**The problem**
Each of the records must appear again, exactly as it was written.

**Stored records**
-----

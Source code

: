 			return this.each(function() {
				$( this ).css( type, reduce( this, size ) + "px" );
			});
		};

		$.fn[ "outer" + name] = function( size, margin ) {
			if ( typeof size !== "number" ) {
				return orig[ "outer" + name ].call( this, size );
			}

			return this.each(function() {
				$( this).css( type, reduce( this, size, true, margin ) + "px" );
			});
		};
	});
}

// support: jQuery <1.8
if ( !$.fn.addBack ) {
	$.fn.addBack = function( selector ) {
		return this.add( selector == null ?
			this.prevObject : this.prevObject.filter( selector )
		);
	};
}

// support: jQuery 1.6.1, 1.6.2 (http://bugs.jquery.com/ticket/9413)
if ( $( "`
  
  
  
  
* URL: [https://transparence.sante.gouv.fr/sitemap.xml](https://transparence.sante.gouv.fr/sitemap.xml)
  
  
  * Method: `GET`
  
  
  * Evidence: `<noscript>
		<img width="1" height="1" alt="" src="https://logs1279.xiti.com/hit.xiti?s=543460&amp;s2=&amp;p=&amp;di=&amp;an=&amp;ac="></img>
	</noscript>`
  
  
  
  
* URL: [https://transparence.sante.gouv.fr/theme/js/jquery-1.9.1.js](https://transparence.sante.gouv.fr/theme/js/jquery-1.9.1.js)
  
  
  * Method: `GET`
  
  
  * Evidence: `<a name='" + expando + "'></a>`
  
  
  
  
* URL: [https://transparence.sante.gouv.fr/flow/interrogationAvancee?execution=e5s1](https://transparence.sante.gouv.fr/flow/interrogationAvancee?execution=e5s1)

-----

**Written answer**
Source code

: 			return this.each(function() {
				$( this ).css( type, reduce( this, size ) + "px" );
			});
		};

		$.fn[ "outer" + name] = function( size, margin ) {
			if ( typeof size !== "number" ) {
				return orig[ "outer" + name ].call( this, size );
			}

			return this.each(function() {
				$( this).css( type, reduce( this, size, true, margin ) + "px" );
			});
		};
	});
}

// support: jQuery <1.8
if ( !$.fn.addBack ) {
	$.fn.addBack = function( selector ) {
		return this.add( selector == null ?
			this.prevObject : this.prevObject.filter( selector )
		);
	};
}

// support: jQuery 1.6.1, 1.6.2 (http://bugs.jquery.com/ticket/9413)
if ( $( "`
  
  
  
  
* URL: [https://transparence.sante.gouv.fr/sitemap.xml](https://transparence.sante.gouv.fr/sitemap.xml)
  
  
  * Method: `GET`
  
  
  * Evidence: `<noscript>
		<img width="1" height="1" alt="" src="https://logs1279.xiti.com/hit.xiti?s=543460&amp;s2=&amp;p=&amp;di=&amp;an=&amp;ac="></img>
	</noscript>`
  
  
  
  
* URL: [https://transparence.sante.gouv.fr/theme/js/jquery-1.9.1.js](https://transparence.sante.gouv.fr/theme/js/jquery-1.9.1.js)
  
  
  * Method: `GET`
  
  
  * Evidence: `<a name='" + expando + "'></a>`
  
  
  
  
* URL: [https://transparence.sante.gouv.fr/flow/interrogationAvancee?execution=e5s1](https://transparence.sante.gouv.fr/flow/interrogationAvancee?execution=e5s1)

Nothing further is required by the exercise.